Once again, I find myself at a crossroads. This isn’t my first time. After all, I’ve been suffering from chronic mid-life crisis since I was twelve years old. You’d think after several decades a body would figure out what he wants to be when he grows up, but apparently it’s not that easy. But before we talk about the options at this particular crossroads, let’s rewind a bit.
It was about eighteen years ago when I first got the idea in my head that I wanted to write. I think most writers are bitten by this bug after reading a good book and thinking, “Hey, I could do that.” For me, the idea ironically didn’t occur to me until right after I’d written a book.
Granted, this “book” was essentially nothing but a boring software manual. But it was about 400 pages and I did make a lot of copies of it and I’m pretty sure no one read it. In short, without even trying, I’d already achieved what 99% of all authors achieve.
Like most wannabe authors, at first I decided I wanted to write fantasy. Fantasy is easy because you just write whatever you want, as long as you make sure there are dragons . . .
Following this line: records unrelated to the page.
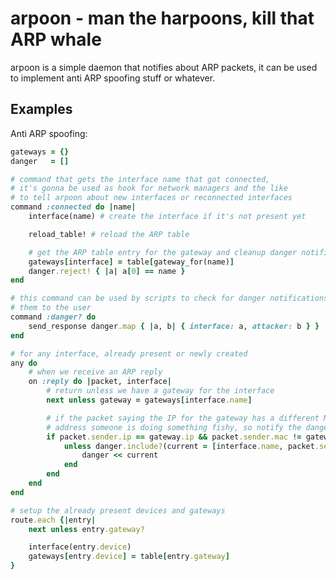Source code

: arpoon - man the harpoons, kill that ARP whale
==============================================
arpoon is a simple daemon that notifies about ARP packets, it can be used to implement
anti ARP spoofing stuff or whatever.


Examples
--------

Anti ARP spoofing:

```ruby
gateways = {}
danger   = []

# command that gets the interface name that got connected,
# it's gonna be used as hook for network managers and the like
# to tell arpoon about new interfaces or reconnected interfaces
command :connected do |name|
	interface(name) # create the interface if it's not present yet

	reload_table! # reload the ARP table

	# get the ARP table entry for the gateway and cleanup danger notifications
	gateways[interface] = table[gateway_for(name)]
	danger.reject! { |a| a[0] == name }
end

# this command can be used by scripts to check for danger notifications and show
# them to the user
command :danger? do
	send_response danger.map { |a, b| { interface: a, attacker: b } }
end

# for any interface, already present or newly created
any do
	# when we receive an ARP reply
	on :reply do |packet, interface|
		# return unless we have a gateway for the interface
		next unless gateway = gateways[interface.name]

		# if the packet saying the IP for the gateway has a different MAC
		# address someone is doing something fishy, so notify the danger
		if packet.sender.ip == gateway.ip && packet.sender.mac != gateway.mac
			unless danger.include?(current = [interface.name, packet.sender.mac])
				danger << current
			end
		end
	end
end

# setup the already present devices and gateways
route.each {|entry|
	next unless entry.gateway?

	interface(entry.device)
	gateways[entry.device] = table[entry.gateway]
}
```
And your knights talk correctly . . .
Unfortunately, fantasy turned out to be hard. If you can believe it, apparently the story where the protagonist leaves home, sets out on an adventure, overcomes obstacles and eventually defeats the Big Bad Guy had already been published. Me? I couldn’t think of anything original or good. So instead I wrote technical “how to” books on video editing. It started out fun.
But then it wasn’t.
Not at all.
My life as an author wasn’t shaping up at all the way I’d envisioned it. But then a voice said, “Write what you know!” I replied, “Who said that?!” (It was really creepy that I could hear voices telling me what to write.)
Anyway, after thinking about it, I thought, “Heck, I know all about dieting! Should I write about that?” But the voice didn’t answer me. Undeterred, I set my mind to it and a few years later, it was done.
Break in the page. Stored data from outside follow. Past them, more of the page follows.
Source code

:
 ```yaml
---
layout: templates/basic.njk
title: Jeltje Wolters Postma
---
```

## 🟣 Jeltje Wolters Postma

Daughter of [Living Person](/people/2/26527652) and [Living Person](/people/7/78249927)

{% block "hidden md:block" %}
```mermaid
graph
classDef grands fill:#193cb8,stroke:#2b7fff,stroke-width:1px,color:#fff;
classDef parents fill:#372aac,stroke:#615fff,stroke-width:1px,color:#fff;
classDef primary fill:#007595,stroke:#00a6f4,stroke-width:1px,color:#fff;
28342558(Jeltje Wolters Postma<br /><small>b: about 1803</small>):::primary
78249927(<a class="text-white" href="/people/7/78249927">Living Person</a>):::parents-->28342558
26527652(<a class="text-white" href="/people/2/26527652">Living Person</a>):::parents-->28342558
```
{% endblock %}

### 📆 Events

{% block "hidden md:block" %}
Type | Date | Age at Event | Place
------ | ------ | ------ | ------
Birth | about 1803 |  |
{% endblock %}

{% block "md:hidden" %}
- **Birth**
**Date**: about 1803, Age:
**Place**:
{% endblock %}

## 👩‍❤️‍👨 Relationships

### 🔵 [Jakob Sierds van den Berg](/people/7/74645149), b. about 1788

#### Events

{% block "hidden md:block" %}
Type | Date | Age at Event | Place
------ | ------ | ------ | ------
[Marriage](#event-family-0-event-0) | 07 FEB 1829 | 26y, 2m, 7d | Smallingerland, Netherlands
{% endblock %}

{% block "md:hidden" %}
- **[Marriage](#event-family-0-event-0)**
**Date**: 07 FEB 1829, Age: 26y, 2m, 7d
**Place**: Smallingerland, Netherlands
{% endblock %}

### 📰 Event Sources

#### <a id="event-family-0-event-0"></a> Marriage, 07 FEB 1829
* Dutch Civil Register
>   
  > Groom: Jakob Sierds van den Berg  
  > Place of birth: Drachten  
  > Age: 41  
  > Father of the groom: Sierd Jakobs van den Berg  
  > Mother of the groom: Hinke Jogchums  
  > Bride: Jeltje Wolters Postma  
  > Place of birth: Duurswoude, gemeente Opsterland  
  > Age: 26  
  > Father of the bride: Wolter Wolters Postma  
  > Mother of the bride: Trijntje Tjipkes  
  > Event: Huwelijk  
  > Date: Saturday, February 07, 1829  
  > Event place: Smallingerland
(Seriously, it’s really available on Kindle for just $2.99. iPad, Nook, and other versions are in the works.)
Writing a book like that is easy. Promoting a book like that—especially when you’re an absolute nobody—is hard. So I looked to industry experts for help.
The blog was an extension of the book and eventually took on a life of its own. It got moderately popular fairly quickly, but then went pretty much nowhere.
Now fast forward a few years to my last post. I thought it might be fun to try something different and I’d certainly never tried anything like that before. Much to my delight, it was very well-received. I heard it even made some people cry (if you happen to be one of them, I’m sorry: I’ll try to draw better pictures next time.)
So now what?
Is this my new thing? Do I continue to illustrate random stories or do I stick to the usual ha-ha-look-at-me-try-to-lose-weight theme that got me my sixteen fans? How many stories could I tell anyway? And do I even have enough time to produce these posts (that now suddenly take twenty times as long to write?)
I’m looking to y’all for advice. Unlike most bloggers who declare, “It’s my blog, I don’t care what anyone thinks!” I will blatantly pander to the masses. I like to be read and if I ignore you, then what’s the point?